Building buckeyes

Church makes confection to raise money for renovation projects

Church makes confection to raise money for renovation projects

March 07, 2007|by TIFFANY ARNOLD

WILLIAMSPORT - If all goes well with the buckeye sales, roughly 220 parishioners at St. Andrew Presbyterian Church won't be limited to the 89 parking spots in the church lot on Sunday mornings.

And those unable to trek downstairs for Sunday school or to access the kitchen will be able to use an elevator to get to the church's lower level.

As the church gears up for part two of a multimillion-dollar renovation project, volunteers are making boxes of buckeyes - balls of peanut butter covered in chocolate - that will be sold to help the church raise money, said Pastor Mark Sandell.

Sandell said the church plans to build a new fellowship hall, beef up its parking lot and add Sunday school classrooms and an elevator, among other things. The project is expected to cost $1.8 million.


The church already has spent $1 million on other renovations, Sandell said.

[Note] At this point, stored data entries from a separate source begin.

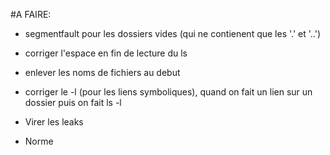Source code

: #A FAIRE:

- segmentfault pour les dossiers vides (qui ne contienent que les '.' et '..')

- corriger l'espace en fin de lecture du ls

- enlever les noms de fichiers au debut

- corriger le -l (pour les liens symboliques), quand on fait un lien sur un dossier puis on fait ls -l

- Virer les leaks

- Norme
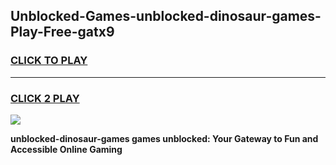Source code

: 
## Unblocked-Games-unblocked-dinosaur-games-Play-Free-gatx9
<h3>
<a href="https://premium76.site?title=unblocked-dinosaur-games&ref=15A">CLICK TO PLAY</a></h3>
<hr>

<h3>
<a href="https://premium76.site?title=unblocked-dinosaur-games&ref=15A">CLICK 2 PLAY</a>
  
</h3>

<a href="https://premium76.site?title=unblocked-dinosaur-games&ref=15A"><img src="https://clearcache.store/games.png"></a>


**unblocked-dinosaur-games games unblocked: Your Gateway to Fun and Accessible Online Gaming**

The buckeyes sell for $8 for a box of 20 during the holidays and have been a major church fundraiser since 2004, said Phyllis Schleigh, who heads the project.

Schleigh said the church raised more than $4,000 and sold about 12,000 buckeyes last year.

"We usually don't have any left over," Schleigh said.

Schleigh led a group of about 10 parishioners at the church Monday and Tuesday to make buckeyes for St. Patrick's Day, Easter and Mother's Day.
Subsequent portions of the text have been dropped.